Study material
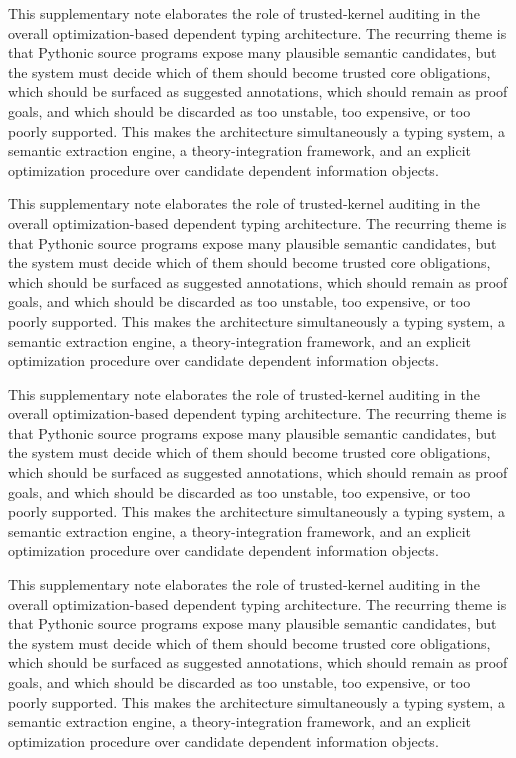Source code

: \documentclass[11pt]{article}
\theoremstyle{definition}
\theoremstyle{plain}
\begin{document}
This supplementary note elaborates the role of trusted-kernel auditing in the overall
optimization-based dependent typing architecture. The recurring theme is that
Pythonic source programs expose many plausible semantic candidates, but the
system must decide which of them should become trusted core obligations, which
should be surfaced as suggested annotations, which should remain as proof
goals, and which should be discarded as too unstable, too expensive, or too
poorly supported. This makes the architecture simultaneously a typing system,
a semantic extraction engine, a theory-integration framework, and an explicit
optimization procedure over candidate dependent information objects.

This supplementary note elaborates the role of trusted-kernel auditing in the overall
optimization-based dependent typing architecture. The recurring theme is that
Pythonic source programs expose many plausible semantic candidates, but the
system must decide which of them should become trusted core obligations, which
should be surfaced as suggested annotations, which should remain as proof
goals, and which should be discarded as too unstable, too expensive, or too
poorly supported. This makes the architecture simultaneously a typing system,
a semantic extraction engine, a theory-integration framework, and an explicit
optimization procedure over candidate dependent information objects.

This supplementary note elaborates the role of trusted-kernel auditing in the overall
optimization-based dependent typing architecture. The recurring theme is that
Pythonic source programs expose many plausible semantic candidates, but the
system must decide which of them should become trusted core obligations, which
should be surfaced as suggested annotations, which should remain as proof
goals, and which should be discarded as too unstable, too expensive, or too
poorly supported. This makes the architecture simultaneously a typing system,
a semantic extraction engine, a theory-integration framework, and an explicit
optimization procedure over candidate dependent information objects.

This supplementary note elaborates the role of trusted-kernel auditing in the overall
optimization-based dependent typing architecture. The recurring theme is that
Pythonic source programs expose many plausible semantic candidates, but the
system must decide which of them should become trusted core obligations, which
should be surfaced as suggested annotations, which should remain as proof
goals, and which should be discarded as too unstable, too expensive, or too
poorly supported. This makes the architecture simultaneously a typing system,
a semantic extraction engine, a theory-integration framework, and an explicit
optimization procedure over candidate dependent information objects.
\end{document}
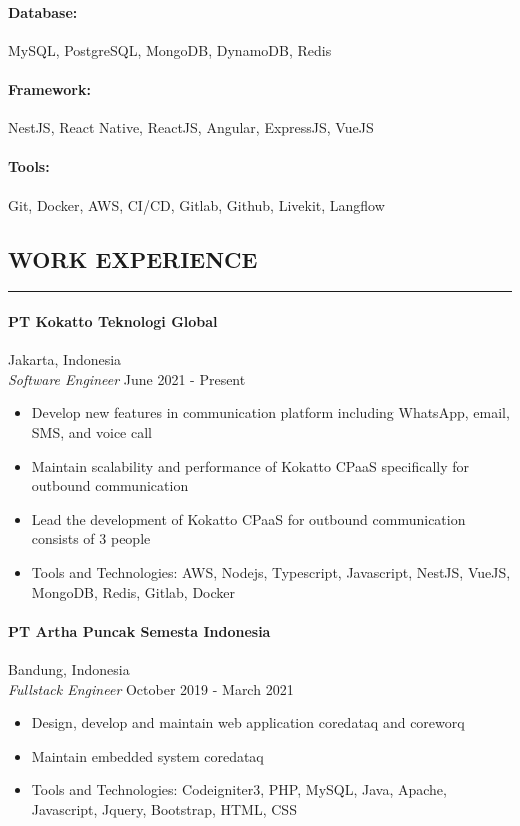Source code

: \documentclass{article}
\begin{document}
\paragraph{Database:} MySQL, PostgreSQL, MongoDB, DynamoDB, Redis
\vspace{-1.4em}
\paragraph{Framework:} NestJS, React Native, ReactJS, Angular, ExpressJS, VueJS
\vspace{-1.4em}
\paragraph{Tools:} Git, Docker, AWS, CI/CD, Gitlab, Github, Livekit, Langflow

\subsection*{WORK EXPERIENCE}
\vspace{-0.1em}
\hrule
\vspace{0.4em}
\paragraph{PT Kokatto Teknologi Global} \hfill Jakarta, Indonesia \\
{\it Software Engineer} \hfill June 2021 - Present
\vspace{-0.5em}
\begin{itemize}
    \setlength{\itemsep}{-0.3em}
    \item Develop new features in communication platform including WhatsApp, email, SMS, and voice call
    \item Maintain scalability and performance of Kokatto CPaaS specifically for outbound communication
    \item Lead the development of Kokatto CPaaS for outbound communication consists of 3 people
    \item Tools and Technologies: AWS, Nodejs, Typescript, Javascript, NestJS, VueJS, MongoDB, Redis, Gitlab, Docker
\end{itemize}
\vspace{-2em}
\paragraph{PT Artha Puncak Semesta Indonesia} \hfill Bandung, Indonesia \\
{\it Fullstack Engineer} \hfill October 2019 - March 2021
\vspace{-0.5em}
\begin{itemize}
    \setlength{\itemsep}{-0.3em}
    \item Design, develop and maintain web application coredataq and coreworq
    \item Maintain embedded system coredataq
    \item Tools and Technologies: Codeigniter3, PHP, MySQL, Java, Apache, Javascript, Jquery, Bootstrap, HTML, CSS
\end{itemize}
\end{document}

Problem statement
What you copy should begin at the line with "Bandung, Indonesia \\" and end at the final line of the listing, each line exactly as it is.

Your solution
\paragraph{PT Artha Puncak Semesta Indonesia} \hfill Bandung, Indonesia \\
{\it Fullstack Engineer} \hfill October 2019 - March 2021
\vspace{-0.5em}
\begin{itemize}
    \setlength{\itemsep}{-0.3em}
    \item Design, develop and maintain web application coredataq and coreworq
    \item Maintain embedded system coredataq
    \item Tools and Technologies: Codeigniter3, PHP, MySQL, Java, Apache, Javascript, Jquery, Bootstrap, HTML, CSS
\end{itemize}
\end{document}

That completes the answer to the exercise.